When Kat Bird wakes up from a coma, she sees her mirror image: Jude, her twin sister. Jude’s face and name are the only memories Kat has from before her accident. As Kat tries to make sense of things, she believes Jude will provide all the answers to her most pressing questions: Who am I? Where am I? What actually happened? Amid this tragedy, Jude sees an irresistible opportunity: she can give her sister a brand-new past, one worlds away from the lives they actually led. She spins tales of an idyllic childhood, exotic travels and a bright future. But if everything was so perfect, who are the mysterious people following Kat? And what explains her uncontrollable flashes of violent anger, which begin to jeopardize a sweet new romance? Duped by the one person she trusted, Kat must try to untangle fact from fiction.

Stacy Willingham, author of Only If You're Lucky

Lucy Sharpe is larger than life. Especially for shy, unassuming Margot, who meets Lucy at the end of their freshman year at a liberal arts college in South Carolina. But when Lucy asks her to room together, something in Margot can't say no. And so she finds herself living in an off-campus house with three other girls: Lucy, the ringleader; Sloane, the sarcastic one; and Nicole, the nice one. It's a year that finds Margot finally coming out of the shell she's been in since the end of high school, when her best friend Eliza died three weeks after graduation. Margot and Lucy have become the closest of friends, but by the middle of their sophomore year, one of the fraternity boys from the house next door has been brutally murdered...and Lucy Sharpe is missing without a trace.

Laurie Frankel, author of Family Family

India Allwood grew up wanting to be an actor. Armed with a stack of index cards (for research/line memorization/make-shift confetti), she goes from awkward 16-year-old to Broadway ingenue to TV superhero. Her new movie is a prestige picture about adoption, but its spin is the same old tired story of tragedy. India is an adoptive mom in real life, though. She wants everyone to know there’s more to her family than pain and regret. So she does something you should never do --- she tells a journalist the truth: it’s a bad movie. Soon she’s at the center of a media storm, battling accusations from the press and the paparazzi. Her twin 10-year-olds know they need help --- and who better to call than family? But that’s where it gets really messy because India is not just an adoptive mother.

Daisy Goodwin, author of Diva

In the glittering and ruthlessly competitive world of opera, Maria Callas was known simply as la divina: the divine one. But her fame was hard-won. Raised in Nazi-occupied Greece by a mother who mercilessly exploited her golden voice, she learned early in life to protect herself from those who would use her for their own ends. When she met the fabulously rich Greek shipping magnate Aristotle Onassis, for the first time in her life, she believed she’d found someone who saw the woman within the legendary soprano. She fell desperately in love. And then suddenly, it was over.
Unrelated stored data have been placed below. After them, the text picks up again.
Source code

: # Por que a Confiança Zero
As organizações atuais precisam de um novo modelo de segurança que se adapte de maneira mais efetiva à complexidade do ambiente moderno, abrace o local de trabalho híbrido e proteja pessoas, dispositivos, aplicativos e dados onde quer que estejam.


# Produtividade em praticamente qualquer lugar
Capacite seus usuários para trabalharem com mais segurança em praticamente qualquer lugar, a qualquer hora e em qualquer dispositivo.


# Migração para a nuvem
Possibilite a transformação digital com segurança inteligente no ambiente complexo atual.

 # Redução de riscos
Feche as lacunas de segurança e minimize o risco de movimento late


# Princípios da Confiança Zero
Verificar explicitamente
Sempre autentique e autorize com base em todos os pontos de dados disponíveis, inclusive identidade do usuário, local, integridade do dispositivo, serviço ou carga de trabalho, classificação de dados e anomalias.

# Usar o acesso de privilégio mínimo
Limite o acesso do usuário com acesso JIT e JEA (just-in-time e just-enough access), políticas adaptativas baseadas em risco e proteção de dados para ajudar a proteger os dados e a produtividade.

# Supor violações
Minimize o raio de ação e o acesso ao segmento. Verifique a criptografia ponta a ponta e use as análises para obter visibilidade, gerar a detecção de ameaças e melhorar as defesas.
The international press announced that Aristotle Onassis would marry the most famous woman in the world, former First Lady Jacqueline Kennedy, leaving Maria to pick up the pieces.
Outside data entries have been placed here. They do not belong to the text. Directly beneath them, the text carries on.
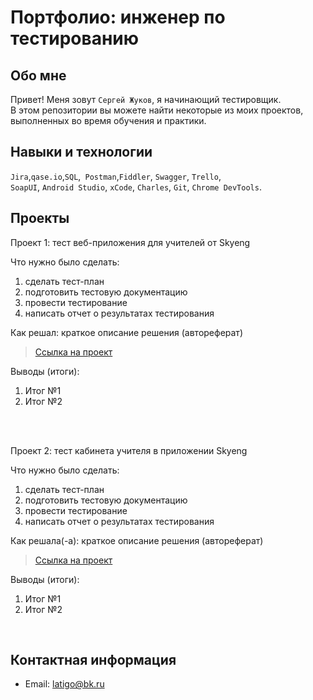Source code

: # Портфолио: инженер по тестированию

## Обо мне

Привет! Меня зовут ``Сергей Жуков``, я начинающий тестировщик. <br>
В этом репозитории вы можете найти некоторые из моих проектов, выполненных во время обучения и практики.

## Навыки и технологии

``Jira``,``qase.io``,``SQL``,`` Postman``,``Fiddler``, ``Swagger``, ``Trello``, <br>
``SoapUI``, ``Android Studio``, ``xCode``, ``Charles``, ``Git``, ``Chrome DevTools``.



## Проекты

<p> Проект 1: тест веб-приложения для учителей от Skyeng </p>

<p>Что нужно было сделать:<p>

<ol>
 <li> сделать тест-план
 <li>подготовить тестовую документацию
 <li>провести тестирование
 <li>написать отчет о результатах тестирования
</ol>
   
<p>Как решал: краткое описание решения (автореферат)<p>

> <a href="https://www.notion.so/1-2-b05a93e78e80419b9ea5bc03d33b9cd3">Ссылка на проект</a>

<p>Выводы (итоги):</p>
<ol>
<li>Итог №1</li>
<li>Итог №2</li>
</ol>
<br>

<br>

<p>Проект 2: тест кабинета учителя в приложении Skyeng</p>

<p>Что нужно было сделать:<p>
<ol>
<li>сделать тест-план</li>
<li>подготовить тестовую документацию</li>
<li>провести тестирование</li>
<li>написать отчет о результатах тестирования</li>
</ol>
 
<p>Как решала(-а): краткое описание решения (автореферат)</p>

> <a href="https://www.notion.so/1-2-b05a93e78e80419b9ea5bc03d33b9cd3">Ссылка на проект</a>

<p>Выводы (итоги):<p>
<ol>
  <li>Итог №1</li>
  <li>Итог №2</li>
</ol>

<br> 

## Контактная информация

- Email: latigo@bk.ru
Vanessa Chan, author of The Storm We Made

Malaya, 1945. Cecily Alcantara’s 15-year-old son, Abel, has disappeared, and her youngest daughter, Jasmin, is confined in a basement to prevent being pressed into service at the comfort stations. Her eldest daughter Jujube, who works at a tea house frequented by drunk Japanese soldiers, becomes angrier by the day. A decade prior, Cecily had been desperate to be more than a housewife to a low-level bureaucrat in British-colonized Malaya. A chance meeting with the charismatic General Fuijwara lured her into a life of espionage, pursuing dreams of an “Asia for Asians.” Instead, Cecily helped usher in an even more brutal occupation by the Japanese. Ten years later, as the war reaches its apex, her actions have caught up with her. Now her family is on the brink of destruction --- and she will do anything to save them.

Alex Michaelides, author of The Fury

Lana Farrar is a reclusive ex–movie star and one of the most famous women in the world. Every year, she invites her closest friends to escape the English weather and spend Easter on her idyllic private Greek island. I tell you this because you may think you know this story. You probably read about it at the time --- it caused a real stir in the tabloids, if you remember. It had all the necessary ingredients for a press sensation: a celebrity; a private island cut off by the wind…and a murder. We found ourselves trapped there overnight. Our old friendships concealed hatred and a desire for revenge. What followed was a game of cat and mouse. The night ended in violence and death, as one of us was found murdered. But who am I? My name is Elliot Chase, and I’m going to tell you a story unlike any you’ve ever heard.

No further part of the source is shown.